Exercise prompt: Go through the records line by line from the top and repeat each one exactly, ending with the line that contains "OpenShift and Kubernetes.".

(Saved data entries)
◆ ◆ ◆ ◆ ◆ ◆ ◆
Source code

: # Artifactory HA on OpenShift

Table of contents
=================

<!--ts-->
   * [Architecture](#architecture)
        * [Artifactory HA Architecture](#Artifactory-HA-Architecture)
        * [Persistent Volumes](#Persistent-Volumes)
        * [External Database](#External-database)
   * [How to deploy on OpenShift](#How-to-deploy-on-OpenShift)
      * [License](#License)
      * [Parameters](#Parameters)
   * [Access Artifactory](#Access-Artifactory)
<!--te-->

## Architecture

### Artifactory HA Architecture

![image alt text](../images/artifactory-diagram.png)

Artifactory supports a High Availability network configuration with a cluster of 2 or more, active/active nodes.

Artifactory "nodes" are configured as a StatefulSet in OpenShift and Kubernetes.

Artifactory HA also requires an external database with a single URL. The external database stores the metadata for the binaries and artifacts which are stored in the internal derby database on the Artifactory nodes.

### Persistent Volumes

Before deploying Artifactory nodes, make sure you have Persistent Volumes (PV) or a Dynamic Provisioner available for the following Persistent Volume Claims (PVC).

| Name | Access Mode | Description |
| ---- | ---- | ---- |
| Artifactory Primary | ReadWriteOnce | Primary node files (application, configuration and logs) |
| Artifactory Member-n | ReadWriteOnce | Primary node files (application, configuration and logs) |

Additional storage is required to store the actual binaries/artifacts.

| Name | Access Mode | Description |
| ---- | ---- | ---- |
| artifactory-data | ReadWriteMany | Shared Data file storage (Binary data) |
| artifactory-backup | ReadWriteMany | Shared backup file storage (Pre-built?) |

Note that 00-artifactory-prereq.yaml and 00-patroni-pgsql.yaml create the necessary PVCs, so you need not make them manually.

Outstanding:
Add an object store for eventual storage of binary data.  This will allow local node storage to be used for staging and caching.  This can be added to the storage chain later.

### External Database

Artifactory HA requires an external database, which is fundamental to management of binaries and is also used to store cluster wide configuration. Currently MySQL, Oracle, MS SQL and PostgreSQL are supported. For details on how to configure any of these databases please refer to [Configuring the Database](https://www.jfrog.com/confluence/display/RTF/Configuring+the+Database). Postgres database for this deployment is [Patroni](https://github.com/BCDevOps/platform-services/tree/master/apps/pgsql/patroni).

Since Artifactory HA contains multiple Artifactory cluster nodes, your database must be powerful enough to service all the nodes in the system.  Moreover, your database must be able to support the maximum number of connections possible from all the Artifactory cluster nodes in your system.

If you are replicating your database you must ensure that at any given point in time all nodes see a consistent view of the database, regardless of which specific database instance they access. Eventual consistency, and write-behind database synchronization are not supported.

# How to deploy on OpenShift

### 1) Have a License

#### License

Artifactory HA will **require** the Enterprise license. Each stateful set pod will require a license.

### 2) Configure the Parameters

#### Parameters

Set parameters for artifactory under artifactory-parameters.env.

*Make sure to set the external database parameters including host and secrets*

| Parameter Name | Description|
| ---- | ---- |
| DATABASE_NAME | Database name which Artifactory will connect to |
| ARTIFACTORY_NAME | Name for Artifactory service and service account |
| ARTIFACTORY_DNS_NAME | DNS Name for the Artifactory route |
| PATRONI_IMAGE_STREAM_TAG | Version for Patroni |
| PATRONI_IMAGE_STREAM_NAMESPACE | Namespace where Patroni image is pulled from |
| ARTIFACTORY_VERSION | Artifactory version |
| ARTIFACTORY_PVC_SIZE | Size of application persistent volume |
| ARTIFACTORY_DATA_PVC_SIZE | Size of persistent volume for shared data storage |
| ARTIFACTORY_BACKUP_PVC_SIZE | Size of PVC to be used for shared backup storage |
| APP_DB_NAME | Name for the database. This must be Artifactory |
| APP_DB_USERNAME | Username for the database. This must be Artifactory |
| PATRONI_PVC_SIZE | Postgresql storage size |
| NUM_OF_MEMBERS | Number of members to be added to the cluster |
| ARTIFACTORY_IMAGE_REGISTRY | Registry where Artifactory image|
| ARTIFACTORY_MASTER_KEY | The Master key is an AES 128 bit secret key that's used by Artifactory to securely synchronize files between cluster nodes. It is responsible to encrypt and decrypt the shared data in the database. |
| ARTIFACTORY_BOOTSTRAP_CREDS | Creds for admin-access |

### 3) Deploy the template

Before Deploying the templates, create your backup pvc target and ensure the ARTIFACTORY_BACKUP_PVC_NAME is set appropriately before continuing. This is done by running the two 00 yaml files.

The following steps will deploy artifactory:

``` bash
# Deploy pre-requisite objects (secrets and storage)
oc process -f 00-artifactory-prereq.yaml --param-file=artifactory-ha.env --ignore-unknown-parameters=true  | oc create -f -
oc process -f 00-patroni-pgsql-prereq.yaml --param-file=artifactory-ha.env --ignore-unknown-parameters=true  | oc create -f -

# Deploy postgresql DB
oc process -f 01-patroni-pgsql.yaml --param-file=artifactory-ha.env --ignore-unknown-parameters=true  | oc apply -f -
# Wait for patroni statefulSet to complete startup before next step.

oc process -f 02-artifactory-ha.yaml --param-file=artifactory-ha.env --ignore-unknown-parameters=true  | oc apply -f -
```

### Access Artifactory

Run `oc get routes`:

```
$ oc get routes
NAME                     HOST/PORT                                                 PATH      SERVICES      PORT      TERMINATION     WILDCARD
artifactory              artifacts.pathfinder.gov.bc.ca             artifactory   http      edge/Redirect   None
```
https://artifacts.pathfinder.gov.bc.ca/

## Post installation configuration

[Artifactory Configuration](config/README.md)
◆ ◆ ◆ ◆ ◆ ◆ ◆
Solved problem:
Source code

: # Artifactory HA on OpenShift

Table of contents
=================

<!--ts-->
   * [Architecture](#architecture)
        * [Artifactory HA Architecture](#Artifactory-HA-Architecture)
        * [Persistent Volumes](#Persistent-Volumes)
        * [External Database](#External-database)
   * [How to deploy on OpenShift](#How-to-deploy-on-OpenShift)
      * [License](#License)
      * [Parameters](#Parameters)
   * [Access Artifactory](#Access-Artifactory)
<!--te-->

## Architecture

### Artifactory HA Architecture

![image alt text](../images/artifactory-diagram.png)

Artifactory supports a High Availability network configuration with a cluster of 2 or more, active/active nodes.

Artifactory "nodes" are configured as a StatefulSet in OpenShift and Kubernetes.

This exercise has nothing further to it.